Eventually, the line, which Hannibal originally deployed into a convex arc facing the Romans, bent into a concave shape with its apex on the river bank. It was at this point that both flanks of African troops and cavalry broke around the back of the Roman formation, putting over 70,000 of them in a sack surrounded by Hannibal’s army.
As the encirclement constricted, the Roman forces found it impossible to deploy their superior numbers in the confined space Hannibal’s forces created. The battle degenerated into a massacre. In one of the bloodiest days in human warfare, the Carthaginian forces slaughtered over 70,000 legionnaires. Only about 6,000, including Varro, escaped the carnage.
Hannibal’s losses were less than 6,000 men. But, more importantly, he was left with a functioning army. The Romans were not.
The Aftermath
While Cannae was an immense tactical victory for the Carthaginians, Hannibal struggled to turn it into a strategic one. As a result, he bought himself time and won over critical allies that allowed him to keep his army in the field in Italy for years to come. However, his ability to attack Rome itself was no better than it had been before the battle.
Roman losses were a staggering 2.5% of their total population in this one engagement alone. However, given time, they could replace their losses out of their much larger population base. Meanwhile, the Fabian strategy was restored because of a lack of any real alternative.
Significant Roman forces continued to operate along Hannibal’s long supply line, stretching back through Gaul and the Iberian Peninsula. Rome’s navy interdicted any supplies coming across the sea. Although Hannibal’s army had free rein over much of the Roman countryside for years, it slowly withered.
It wasn’t until 210 BCE that Rome finally mounted a counteroffensive under the command of the Scipio Africanus, who had somehow survived Cannae as a young soldier.
Scipio rightly saw Hannibal’s weakness as Spain, not his army in Italy. He seized the Iberian capital of New Carthage, crossed into Africa from there, and defeated Hannibal in the Battle of Zama outside Carthage itself in 201 BCE. Hannibal died in exile 18 years later.
The Legacy
In the centuries since it was fought, Cannae has been held up as the “ideal” battle. Hannibal’s double envelopment is seen as the gold standard of maneuver warfare. However, it has rarely been achieved since then.
Everything has to go right for it to be successful. The attackers have to cooperate and press inward on the center. That center has to bend but not break. Giving ground under pressure without being routed is one of the toughest military maneuvers.
Subsidiary commanders on the wings have to execute their maneuvers at the right time. Wait too long, and the center will collapse. Don’t wait long enough, and you will be attacking into the teeth of the enemy rather than their exposed sides and rear.
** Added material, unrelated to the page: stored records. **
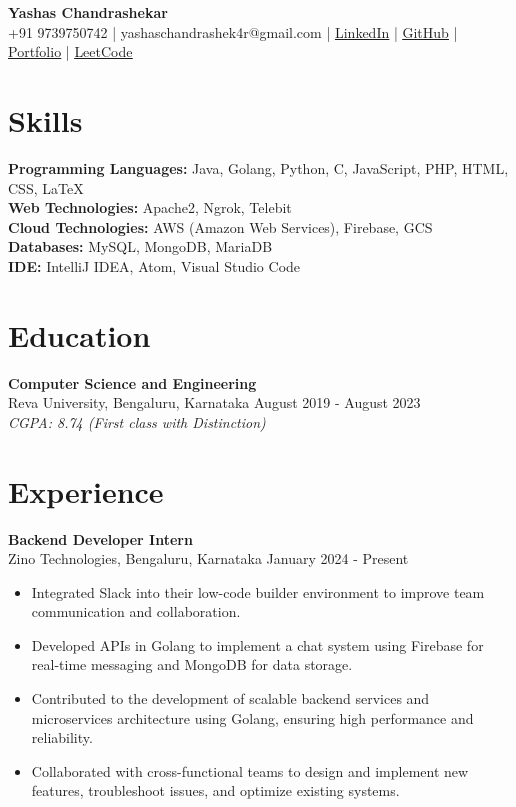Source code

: \documentclass[a4paper,15pt]{article}
\begin{document}
\pagestyle{empty}

\begin{center}
    \textbf{\LARGE Yashas Chandrashekar} \\
    \vspace{2mm}
    +91 9739750742 | yashaschandrashek4r@gmail.com | \href{https://linkedin.com/in/yashaschandrashekar}{\underline{LinkedIn}} | \href{https://github.com/yashasc2k1}{\underline{GitHub}} | \href{https://yashasc2k1.github.io/YashasChandrashekar/}{\underline{Portfolio}} | \href{https://leetcode.com/YashasC/}{\underline{LeetCode}}
\end{center}

\section*{Skills}
\textbf{Programming Languages:}
Java, Golang, Python, C, JavaScript, PHP, HTML, CSS, \LaTeX \\
\textbf{Web Technologies:}
Apache2, Ngrok, Telebit \\
\textbf{Cloud Technologies:}
AWS (Amazon Web Services), Firebase, GCS \\
\textbf{Databases:}
MySQL, MongoDB, MariaDB \\
\textbf{IDE:}
IntelliJ IDEA, Atom, Visual Studio Code

\section*{Education}
\textbf{Computer Science and Engineering} \\
Reva University, Bengaluru, Karnataka \hfill August 2019 - August 2023 \\
\textit{CGPA: 8.74 (First class with Distinction)}

\section*{Experience}
\textbf{Backend Developer Intern} \\
Zino Technologies, Bengaluru, Karnataka \hfill January 2024 - Present
\begin{itemize}
    \item Integrated Slack into their low-code builder environment to improve team communication and collaboration.
    \item Developed APIs in Golang to implement a chat system using Firebase for real-time messaging and MongoDB for data storage.
    \item Contributed to the development of scalable backend services and microservices architecture using Golang, ensuring high performance and reliability.
    \item Collaborated with cross-functional teams to design and implement new features, troubleshoot issues, and optimize existing systems.
\end{itemize}
\end{document}
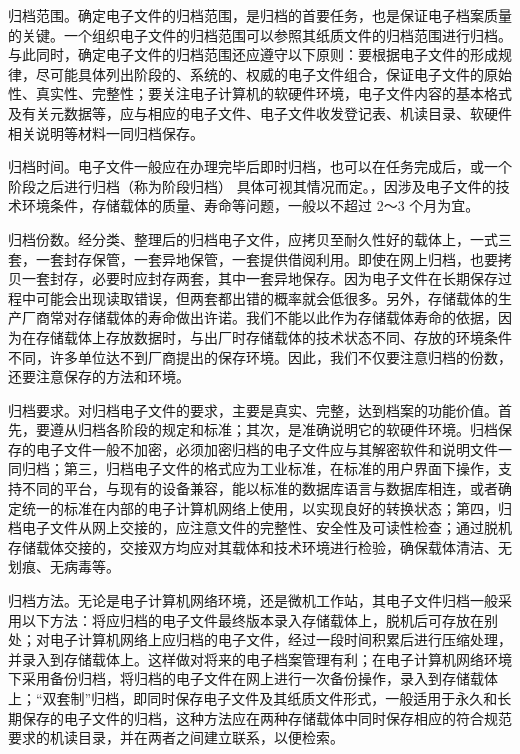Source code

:     \begin{enumerate.zh}
        \item 归档范围。确定电子文件的归档范围，是归档的首要任务，也是保证电子档案质量的关键。一个组织电子文件的归档范围可以参照其纸质文件的归档范围进行归档。与此同时，确定电子文件的归档范围还应遵守以下原则：要根据电子文件的形成规律，尽可能具体列出阶段的、系统的、权威的电子文件组合，保证电子文件的原始性、真实性、完整性；要关注电子计算机的软硬件环境，电子文件内容的基本格式及有关元数据等，应与相应的电子文件、电子文件收发登记表、机读目录、软硬件相关说明等材料一同归档保存。
        \item 归档时间。电子文件一般应在办理完毕后即时归档，也可以在任务完成后，或一个阶段之后进行归档（称为阶段归档） 具体可视其情况而定。，因涉及电子文件的技术环境条件，存储载体的质量、寿命等问题，一般以不超过 2～3 个月为宜。
        \item 归档份数。经分类、整理后的归档电子文件，应拷贝至耐久性好的载体上，一式三套，一套封存保管，一套异地保管，一套提供借阅利用。即使在网上归档，也要拷贝一套封存，必要时应封存两套，其中一套异地保存。因为电子文件在长期保存过程中可能会出现读取错误，但两套都出错的概率就会低很多。另外，存储载体的生产厂商常对存储载体的寿命做出许诺。我们不能以此作为存储载体寿命的依据，因为在存储载体上存放数据时，与出厂时存储载体的技术状态不同、存放的环境条件不同，许多单位达不到厂商提出的保存环境。因此，我们不仅要注意归档的份数，还要注意保存的方法和环境。
        \item 归档要求。对归档电子文件的要求，主要是真实、完整，达到档案的功能价值。首先，要遵从归档各阶段的规定和标准；其次，是准确说明它的软硬件环境。归档保存的电子文件一般不加密，必须加密归档的电子文件应与其解密软件和说明文件一同归档；第三，归档电子文件的格式应为工业标准，在标准的用户界面下操作，支持不同的平台，与现有的设备兼容，能以标准的数据库语言与数据库相连，或者确定统一的标准在内部的电子计算机网络上使用，以实现良好的转换状态；第四，归档电子文件从网上交接的，应注意文件的完整性、安全性及可读性检查；通过脱机存储载体交接的，交接双方均应对其载体和技术环境进行检验，确保载体清洁、无划痕、无病毒等。
        \item 归档方法。无论是电子计算机网络环境，还是微机工作站，其电子文件归档一般采用以下方法：将应归档的电子文件最终版本录入存储载体上，脱机后可存放在别处；对电子计算机网络上应归档的电子文件，经过一段时间积累后进行压缩处理，并录入到存储载体上。这样做对将来的电子档案管理有利；在电子计算机网络环境下采用备份归档，将归档的电子文件在网上进行一次备份操作，录入到存储载体上；“双套制”归档，即同时保存电子文件及其纸质文件形式，一般适用于永久和长期保存的电子文件的归档，这种方法应在两种存储载体中同时保存相应的符合规范要求的机读目录，并在两者之间建立联系，以便检索。
    \end{enumerate.zh}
Having enough force to complete the encirclement is also a challenge.
Changes in technology have both increased the scope and scale of double envelopments. However, they have also increased the complexity of operations necessary to achieve them.
During Operation Barbarossa in 1941, the Germans achieved several double envelopments employing rapid armor strikes supported by aircraft at a scale impossible even a few years earlier. German forces captured half a million Soviet soldiers in one operation around Kyiv alone.
In 1991, the US isolated Iraqi forces in Kuwait using a similar tactic of fixing them in place and then using mobility advantages to move around to their rear and trap thousands of troops in Kuwait.
When the Russians invaded Ukraine in 2022, a key early success by the Ukrainians was preventing an envelopment of Kyiv, causing a collapse of that part of the offensive.
However, the brilliance of Hannibal’s leadership could not overcome the strategic disadvantages that Carthage suffered from against Rome. Carthage depended on quick wars to exercise its technological advantages.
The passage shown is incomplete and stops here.